Requirement: In the entries below, find each line with the word "positive" and return it.

Data excerpts:
====

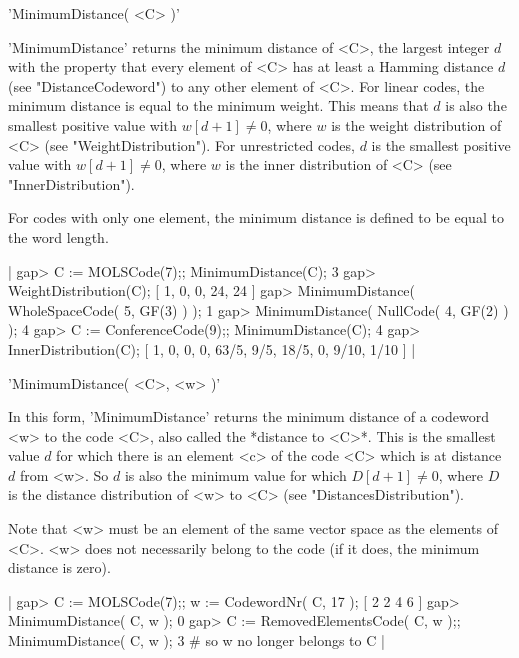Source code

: 'MinimumDistance( <C> )'

'MinimumDistance'  returns  the  minimum distance   of  <C>, the  largest
integer $d$ with the  property that every element of  <C> has at least  a
Hamming  distance  $d$ (see "DistanceCodeword")  to  any other element of
<C>.  For linear  codes, the  minimum distance is   equal to  the minimum
weight. This  means that  $d$ is also  the  smallest positive value  with
$w[d+1]  \neq 0$,   where $w$ is   the  weight distribution  of  <C> (see
"WeightDistribution").  For unrestricted    codes,  $d$ is  the  smallest
positive value with $w[d+1] \neq 0$, where $w$  is the inner distribution
of <C> (see "InnerDistribution").

For  codes with only  one element, the  minimum distance is defined to be
equal to the word length.

|    gap> C := MOLSCode(7);; MinimumDistance(C);
    3
    gap> WeightDistribution(C);
    [ 1, 0, 0, 24, 24 ]
    gap> MinimumDistance( WholeSpaceCode( 5, GF(3) ) );
    1
    gap> MinimumDistance( NullCode( 4, GF(2) ) );
    4
    gap> C := ConferenceCode(9);; MinimumDistance(C);
    4
    gap> InnerDistribution(C);
    [ 1, 0, 0, 0, 63/5, 9/5, 18/5, 0, 9/10, 1/10 ] |

'MinimumDistance( <C>, <w> )'

In  this  form, 'MinimumDistance'  returns   the  minimum  distance of  a
codeword <w> to the code <C>, also called the *distance  to <C>*. This is
the smallest value $d$ for which there is an element <c>  of the code <C>
which is at distance $d$ from <w>.  So $d$ is also  the minimum value for
which $D[d+1] \neq  0$, where $D$ is  the distance distribution of <w> to
<C> (see "DistancesDistribution").

Note that <w> must be an element of the same vector space as the elements
of <C>.  <w> does not necessarily belong  to  the code  (if it  does, the
minimum distance is zero).

|    gap> C := MOLSCode(7);; w := CodewordNr( C, 17 );
    [ 2 2 4 6 ]
    gap> MinimumDistance( C, w );
    0
    gap> C := RemovedElementsCode( C, w );; MinimumDistance( C, w );
    3                           # so w no longer belongs to C |

%
%
%
%
%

====

Task solution:
weight. This  means that  $d$ is also  the  smallest positive value  with
positive value with $w[d+1] \neq 0$, where $w$  is the inner distribution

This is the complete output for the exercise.